Almeida: Eu penso que qualquer esforço para fazer um não leitor pegar num livro é ótimo. Há livros de booktuber que são uma réplica preguiçosa do próprio texto falado nos blogs/vlogs e outros que são obras de ficção, de não ficção, independentes do conteúdo digital e de grande qualidade. Penso que o que tiver qualidade fica, o que se comunica com os leitores também. Além disso, boa parte desses não leitores podem travar um contato pessoal com o livro a partir de um autor de quem é fã no vídeo. E esse contato pode levá-lo a se interessar por algo além. Não é um processo que alguém controla e acho que ninguém precisa se preocupar com isso: se o leitor de booktuber vai passar a ler outros livros e autores. O mais importante é que todos os que consideram a leitura algo positivo se unam e não o contrário, discutindo se uma coisa é literatura e a outra não é.

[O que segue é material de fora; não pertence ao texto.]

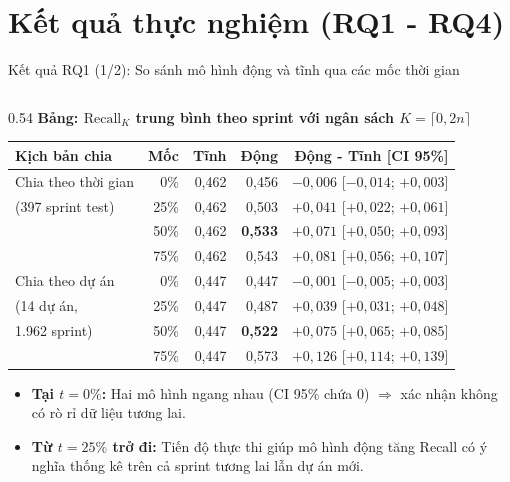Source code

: \section{Kết quả thực nghiệm (RQ1 - RQ4)}

\begin{frame}{Kết quả RQ1 (1/2): So sánh mô hình động và tĩnh qua các mốc thời gian}
  \scriptsize
  \begin{columns}[T,onlytextwidth]
    \begin{column}{0.54\textwidth}
      \textbf{Bảng: $\text{Recall}_K$ trung bình theo sprint với ngân sách $K = \lceil 0{,}2n \rceil$}
      \vspace{0.04cm}
      \setlength{\tabcolsep}{2.8pt}
      \renewcommand{\arraystretch}{1.14}
      \begin{tabular}{l|r|r|r|r}
        \textbf{Kịch bản chia} & \textbf{Mốc} & \textbf{Tĩnh} & \textbf{Động} & \textbf{Động - Tĩnh [CI 95\%]} \\
        \hline
        Chia theo thời gian & 0\% & 0,462 & 0,456 & $-0{,}006$ [$-0{,}014$; $+0{,}003$] \\
        (397 sprint test) & 25\% & 0,462 & 0,503 & \alert{$+0{,}041$} [$+0{,}022$; $+0{,}061$] \\
         & 50\% & 0,462 & \textbf{0,533} & \alert{$+0{,}071$} [$+0{,}050$; $+0{,}093$] \\
         & 75\% & 0,462 & 0,543 & \alert{$+0{,}081$} [$+0{,}056$; $+0{,}107$] \\
        \hline
        Chia theo dự án & 0\% & 0,447 & 0,447 & $-0{,}001$ [$-0{,}005$; $+0{,}003$] \\
        (14 dự án, & 25\% & 0,447 & 0,487 & \alert{$+0{,}039$} [$+0{,}031$; $+0{,}048$] \\
        1.962 sprint) & 50\% & 0,447 & \textbf{0,522} & \alert{$+0{,}075$} [$+0{,}065$; $+0{,}085$] \\
         & 75\% & 0,447 & 0,573 & \alert{$+0{,}126$} [$+0{,}114$; $+0{,}139$] \\
      \end{tabular}
      \vspace{0.08cm}
      \begin{itemize}
        \setlength{\itemsep}{2pt}
        \item \textbf{Tại $t = 0\%$:} Hai mô hình ngang nhau (CI 95\% chứa 0) $\Rightarrow$ xác nhận không có rò rỉ dữ liệu tương lai.
        \item \textbf{Từ $t = 25\%$ trở đi:} Tiến độ thực thi giúp mô hình động tăng Recall có ý nghĩa thống kê trên cả sprint tương lai lẫn dự án mới.

\end{itemize}
\end{column}
\end{columns}
\end{frame}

9) O autor agora é um artista, arrastando centenas para as tardes de autógrafos e realizando turnês em livrarias pelo país. Da mesma forma, o leitor também se tornou um criador de conteúdo, promovendo eventos e encontros literários em torno de livros e assuntos variados. É correto dizer que as figuras convencionais do leitor, do escritor - e até mesmo do editor - estejam se confundindo (ou se fundindo)?  
Almeida: O autor sempre teve uma aura de grande artista. Era o intelectual admirado  do passado, quase inatingível, que escrevia uma coluna mensal em um grande jornal do país. Hoje muitos parecem um popstar, mas é menos pela diferença de tempo e mais pelo público que atingem. Na década de 80 uma banda de garotos arrastava uma multidão e uma banda famosa de MPB poderia almoçar na praça de alimentação de um shopping sem ser importunada. Você não vai ver esse mesmo frenesi hoje, por exemplo, com autores que, apesar de famosos, tenham um público mais maduro. O leitor hoje tem seguramente uma importância maior do que no passado, hoje ele está mais visível. Décadas atrás o escritor não sabia muito bem para quem escrevia e hoje isso mudou, o que certamente mexeu com o trabalho. Todo leitor, ao dar feedbacks mais imediatos, torna-se um ponto de consideração. É como se fossem pequenos sinais que mostram onde os escritores e editores têm de apostar para emocionar, mudar o caminho e investir em segmentos.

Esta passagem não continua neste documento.